▶ EXERCISE
Return all the lines below exactly as written. Drop every picture.

▶ MATERIAL PROVIDED
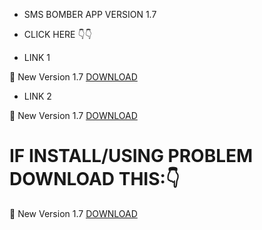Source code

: * SMS BOMBER APP VERSION 1.7
* CLICK HERE 👇👇




* LINK 1

🔰 New Version 1.7 <a href="https://apkadmin.com/xbr6jymt42yr/Sms_Bomber_v1.7__40_1__41_.apk.html" target=_blank> DOWNLOAD </a>

* LINK 2

🔰 New Version 1.7 <a href="https://github.com/MR-DIPTO-404/SMS-BOMBER/blob/main/Sms%20Bomber_v1.7(1).apk?raw=true" target=_blank> DOWNLOAD </a>

# IF INSTALL/USING PROBLEM DOWNLOAD THIS:👇
🍼  New Version 1.7 <a href="https://github.com/MR-DIPTO-404/SMS-BOMBER/blob/main/apk?raw=true" target=_blank> DOWNLOAD </a>

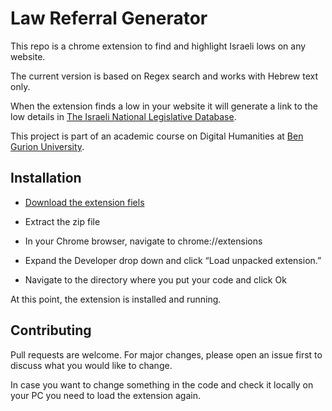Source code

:# Law Referral Generator
This repo is a chrome extension to find and highlight Israeli lows on any website.

The current version is based on Regex search and works with Hebrew text only. 

When the extension finds a low in your website it will generate a link to the low details in   [The Israeli National Legislative Database](https://main.knesset.gov.il/Activity/Legislation/Laws/Pages/LawHome.aspx).

This project is part of an academic course on Digital Humanities at [Ben Gurion University](https://in.bgu.ac.il/en/pages/default.aspx).  



## Installation

* [Download the extension fiels](https://github.com/vardidanielle/LawReferralGenerator/archive/yishay.zip
)

* Extract the zip file

* In your Chrome browser, navigate to chrome://extensions

* Expand the Developer drop down and click “Load unpacked extension.”

* Navigate to the directory where you put your code and click Ok

At this point, the extension is installed and running. 





## Contributing
Pull requests are welcome. For major changes, please open an issue first to discuss what you would like to change.

In case you want to change something in the code and check it locally on your PC you need to load the extension again.
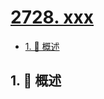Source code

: # [2728. xxx](https://github.com/Tdahuyou/TNotes.leetcode/tree/main/notes/2728.%20xxx)

<!-- region:toc -->

- [1. 📝 概述](#1--概述)

<!-- endregion:toc -->

## 1. 📝 概述
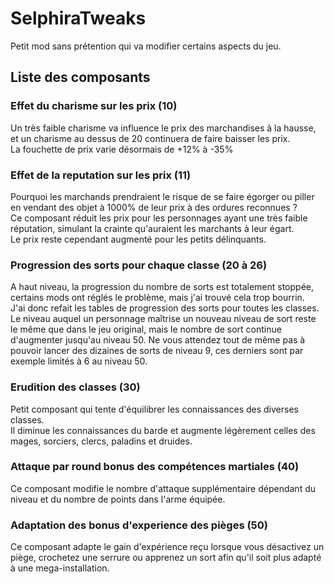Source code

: # SelphiraTweaks

Petit mod sans prétention qui va modifier certains aspects du jeu.

## Liste des composants

### Effet du charisme sur les prix (10)
Un très faible charisme va influence le prix des marchandises à la hausse, et un charisme au dessus de 20 continuera de faire baisser les prix.  
La fouchette de prix varie désormais de +12% à -35%

### Effet de la reputation sur les prix (11)
Pourquoi les marchands prendraient le risque de se faire égorger ou piller en vendant des objet à 1000% de leur prix à des ordures reconnues ?   
Ce composant réduit les prix pour les personnages ayant une très faible réputation, simulant la crainte qu'auraient les marchants à leur égart.  
Le prix reste cependant augmenté pour les petits délinquants.

### Progression des sorts pour chaque classe (20 à 26)
A haut niveau, la progression du nombre de sorts est totalement stoppée, certains mods ont réglés le problème, mais j'ai trouvé cela trop bourrin.  
J'ai donc refait les tables de progression des sorts pour toutes les classes.  
Le niveau auquel un personnage maîtrise un nouveau niveau de sort reste le même que dans le jeu original, mais le nombre de sort continue d'augmenter jusqu'au niveau 50.
Ne vous attendez tout de même pas à pouvoir lancer des dizaines de sorts de niveau 9, ces derniers sont par exemple limités à 6 au niveau 50.

### Erudition des classes (30)
Petit composant qui tente d'équilibrer les connaissances des diverses classes.  
Il diminue les connaissances du barde et augmente légèrement celles des mages, sorciers, clercs, paladins et druides.

### Attaque par round bonus des compétences martiales (40)
Ce composant modifie le nombre d'attaque supplémentaire dépendant du niveau et du nombre de points dans l'arme équipée.  

### Adaptation des bonus d'experience des pièges (50)
Ce composant adapte le gain d'expérience reçu lorsque vous désactivez un piège, crochetez une serrure ou apprenez un sort afin qu'il soit plus adapté à une mega-installation.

▶ TASK RESPONSE
Source code

: * SMS BOMBER APP VERSION 1.7
* CLICK HERE 👇👇




* LINK 1

🔰 New Version 1.7 <a href="https://apkadmin.com/xbr6jymt42yr/Sms_Bomber_v1.7__40_1__41_.apk.html" target=_blank> DOWNLOAD </a>

* LINK 2

🔰 New Version 1.7 <a href="https://github.com/MR-DIPTO-404/SMS-BOMBER/blob/main/Sms%20Bomber_v1.7(1).apk?raw=true" target=_blank> DOWNLOAD </a>

# IF INSTALL/USING PROBLEM DOWNLOAD THIS:👇
🍼  New Version 1.7 <a href="https://github.com/MR-DIPTO-404/SMS-BOMBER/blob/main/apk?raw=true" target=_blank> DOWNLOAD </a>

Source code

:# Law Referral Generator
This repo is a chrome extension to find and highlight Israeli lows on any website.

The current version is based on Regex search and works with Hebrew text only. 

When the extension finds a low in your website it will generate a link to the low details in   [The Israeli National Legislative Database](https://main.knesset.gov.il/Activity/Legislation/Laws/Pages/LawHome.aspx).

This project is part of an academic course on Digital Humanities at [Ben Gurion University](https://in.bgu.ac.il/en/pages/default.aspx).  



## Installation

* [Download the extension fiels](https://github.com/vardidanielle/LawReferralGenerator/archive/yishay.zip
)

* Extract the zip file

* In your Chrome browser, navigate to chrome://extensions

* Expand the Developer drop down and click “Load unpacked extension.”

* Navigate to the directory where you put your code and click Ok

At this point, the extension is installed and running. 





## Contributing
Pull requests are welcome. For major changes, please open an issue first to discuss what you would like to change.

In case you want to change something in the code and check it locally on your PC you need to load the extension again.
Source code

: # [2728. xxx](https://github.com/Tdahuyou/TNotes.leetcode/tree/main/notes/2728.%20xxx)

<!-- region:toc -->

- [1. 📝 概述](#1--概述)

<!-- endregion:toc -->

## 1. 📝 概述
Source code

: # SelphiraTweaks

Petit mod sans prétention qui va modifier certains aspects du jeu.

## Liste des composants

### Effet du charisme sur les prix (10)
Un très faible charisme va influence le prix des marchandises à la hausse, et un charisme au dessus de 20 continuera de faire baisser les prix.  
La fouchette de prix varie désormais de +12% à -35%

### Effet de la reputation sur les prix (11)
Pourquoi les marchands prendraient le risque de se faire égorger ou piller en vendant des objet à 1000% de leur prix à des ordures reconnues ?   
Ce composant réduit les prix pour les personnages ayant une très faible réputation, simulant la crainte qu'auraient les marchants à leur égart.  
Le prix reste cependant augmenté pour les petits délinquants.

### Progression des sorts pour chaque classe (20 à 26)
A haut niveau, la progression du nombre de sorts est totalement stoppée, certains mods ont réglés le problème, mais j'ai trouvé cela trop bourrin.  
J'ai donc refait les tables de progression des sorts pour toutes les classes.  
Le niveau auquel un personnage maîtrise un nouveau niveau de sort reste le même que dans le jeu original, mais le nombre de sort continue d'augmenter jusqu'au niveau 50.
Ne vous attendez tout de même pas à pouvoir lancer des dizaines de sorts de niveau 9, ces derniers sont par exemple limités à 6 au niveau 50.

### Erudition des classes (30)
Petit composant qui tente d'équilibrer les connaissances des diverses classes.  
Il diminue les connaissances du barde et augmente légèrement celles des mages, sorciers, clercs, paladins et druides.

### Attaque par round bonus des compétences martiales (40)
Ce composant modifie le nombre d'attaque supplémentaire dépendant du niveau et du nombre de points dans l'arme équipée.  

### Adaptation des bonus d'experience des pièges (50)
Ce composant adapte le gain d'expérience reçu lorsque vous désactivez un piège, crochetez une serrure ou apprenez un sort afin qu'il soit plus adapté à une mega-installation.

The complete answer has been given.